However, a few of the surrounding householders realised that they could easily put a third animal onto the common and increase their income. When others observed that people were doing this without sanction, they too chose to introduce further animals.
Sadly, this meant that some of the existing animals were not getting the same amount of grazing as before. And so some of those who had previously adhered to the ‘two animal policy’ introduced third and fourth animals to adjust for the loss of fattening in the first two.
Eventually the common became drastically overgrazed, and most of the animals died.
The story, known as ‘The Tragedy of the Commons’, is based on an essay written by Garrett Hardin to illustrate human behaviour around unregulated situations where individual gain may be at the cost of common good. It is a story which neatly highlights global issues around shared resources like fish stocks, pollution, etc.
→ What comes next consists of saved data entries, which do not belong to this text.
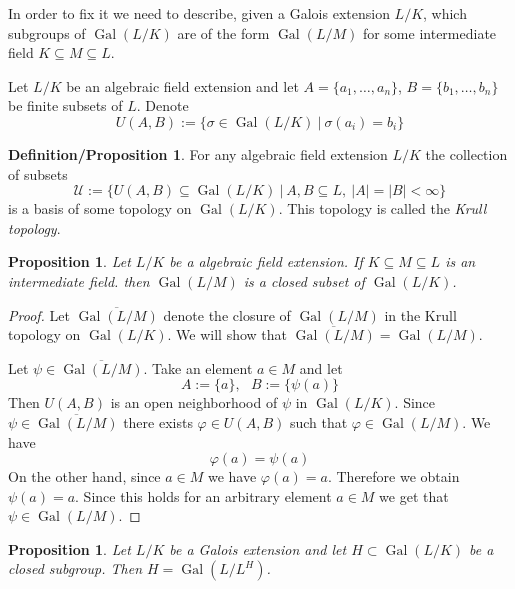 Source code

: \documentclass[12pt, letterpaper, oneside]{article}
\theoremstyle{plain}
\newtheorem{proposition}[theorem]{Proposition}
\theoremstyle{definition}
\newtheorem{definition/proposition}[theorem]{Definition/Proposition}
\newcommand{\Gal}{\operatorname{Gal}}
\newcommand{\vs}{\vskip 5mm}
\begin{document}
\vs

In order to fix it we need to describe, given a Galois extension $L/K$,  which subgroups of 
$\Gal(L/K)$ are of the form $\Gal(L/M)$ for some intermediate field $K\subseteq M\subseteq L$. 

\vs\vs


Let $L/K$ be an algebraic field extension and let $A=\{ a_{1}, \dots, a_{n}\}$, $B=\{b_{1}, \dots, b_{n}\}$ be 
finite subsets of $L$. Denote
$$U(A, B) := \{\sigma\in \Gal(L/K) \ | \ \sigma(a_{i}) = b_{i} \}$$ 

\vs

\begin{definition/proposition}
For any algebraic field extension $L/K$ the collection of subsets 
$$\mathcal{U} := \{ U(A, B) \subseteq \Gal(L/K) \ | \ A, B \subseteq L, \ |A| = |B| < \infty \}$$
is a basis of some topology on $\Gal(L/K)$. This topology is called the \emph{Krull topology}. 
\end{definition/proposition}

\vs\vs

\begin{proposition}
Let $L/K$ be a algebraic field extension. If $K\subseteq M\subseteq L$ is an intermediate field. 
then $\Gal(L/M)$ is a closed subset of $\Gal(L/K)$.
\end{proposition}

\vs

\begin{proof}
Let $\overline{\Gal(L/M)}$ denote the closure of $\Gal(L/M)$ in the Krull topology on $\Gal(L/K)$. 
We will show that $\overline{\Gal(L/M)} = \Gal(L/M)$. 

Let $\psi\in \overline{\Gal(L/M)}$. Take an element $a\in M$ and let 
$$A:=\{a\}, \ \ \  B:= \{\psi(a) \}$$
Then $U(A, B)$ is an open neighborhood of $\psi$ in $\Gal(L/K)$. Since 
$\psi\in  \overline{\Gal(L/M)}$ there exists $\varphi\in U(A, B)$ such that $\varphi\in \Gal(L/M)$.
We have 
$$\varphi(a) = \psi(a)$$
On the other hand, since $a\in M$ we have $\varphi(a) = a$. Therefore we obtain 
$\psi(a) = a$.  Since this holds for an arbitrary element $a\in M$ we get that $\psi\in \Gal(L/M)$. 

\end{proof}


\vs\vs\vs\vs

\begin{proposition}
Let $L/K$ be a Galois extension and let $H\subset \Gal(L/K)$ be a closed subgroup. Then 
$H = \Gal(L/L^{H})$.
\end{proposition}
\end{document}
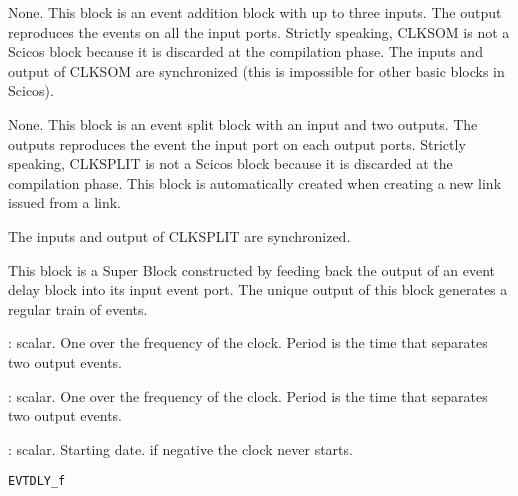 %
%


\label{CLKSOMf}

None.
This block is an event addition block with up to three inputs. The
output reproduces 
the events on all the input ports. Strictly speaking, CLKSOM is not a
Scicos block because it is discarded at the compilation phase. The
inputs and output of CLKSOM are synchronized (this is impossible for
other basic blocks in Scicos). 









%
%


\label{CLKSPLITf}

None.
This block is an event split block with an input and two outputs. The
outputs reproduces the event the input port on each output ports. 
Strictly speaking, CLKSPLIT is not a Scicos block because it is
discarded at the compilation phase. This block is automatically
created when creating a new link issued from a link.

The inputs and output of CLKSPLIT are synchronized. 









%
%


\label{CLOCKf}

This block is a Super Block constructed by feeding back the output
of an event delay block into its input event port. The unique
output of this block generates a regular train of events.
\begin{scitem}
\item[{\verb?Period?}]
: scalar. One over the frequency of the clock. Period is the time that
separates two output events.
\item[{\verb?Period?}]
: scalar. One over the frequency of the clock. Period is the time that
separates two output events.
\item[{\verb?Init time?}]
: scalar. Starting date. if negative the clock never starts.

\end{scitem}%
{\verb?EVTDLY_f?} \pageref{EVTDLYf}







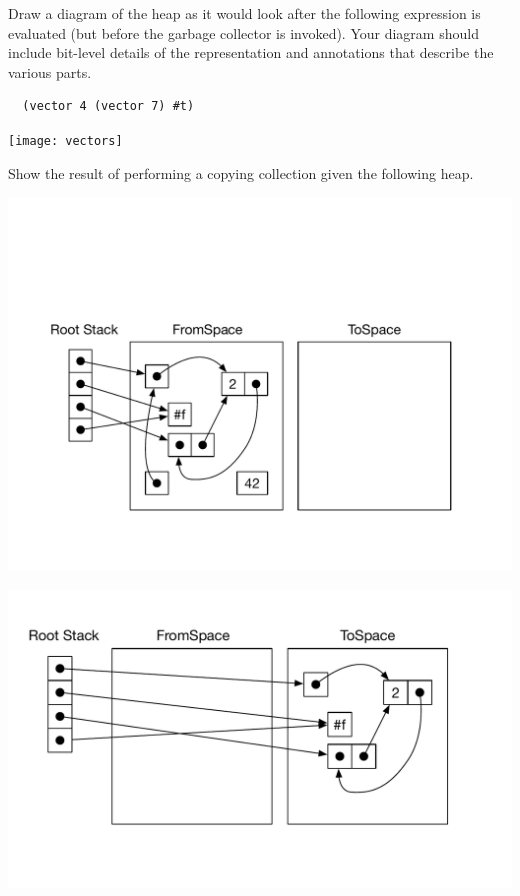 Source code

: \documentclass[12pt]{exam}
\begin{document}
\begin{questions}


\question[12] Draw a diagram of the heap as it would look after the
following expression is evaluated (but before the garbage collector is
invoked). Your diagram should include bit-level details of the
representation and annotations that describe the various parts.
\begin{lstlisting}
  (vector 4 (vector 7) #t)
\end{lstlisting}

\begin{solution}[4in]

\texttt{[image: vectors]}
\end{solution}

\pagebreak
\question[12] Show the result of performing a copying collection given
the following heap.

\includegraphics[width=6.5in]{copy-collect}


\begin{solution}

\includegraphics[width=6.5in]{copy-collect-soln}
\end{solution}

\end{questions}
\end{document}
Tragedy applied to meetings
It also illustrates management behaviour around meetings in most organisations. In the management situation, the limited resource is ‘time’ rather than ‘grazing’. And the ‘animals’ we place on this resource are events and activities which consume the time to deliver us outcomes (progress against our objectives).
The ‘tragedy’ begins when we make choices which increase the efficiency of our use of time to the cost of the efficiency of others’ use of time.
How do we do this in meetings? In practice there are a number of ways that this happens, and different organisations may have each to differing degrees:
- When people are late for the start of a meeting because something else is overrunning, do they: a. Reschedule what is overrunning and take the inefficiency hit on their own agenda; or b. Turn up late to the start of the meeting and pass the inefficiency hit on to others?
- When there is pre-reading to be done for a meeting, do people: a. Adjust their own schedules to make sure the pre-reading gets done; or b. Expect the meeting to fill in the gaps in the pre-reading even though it would repeat things for others who had been more diligent?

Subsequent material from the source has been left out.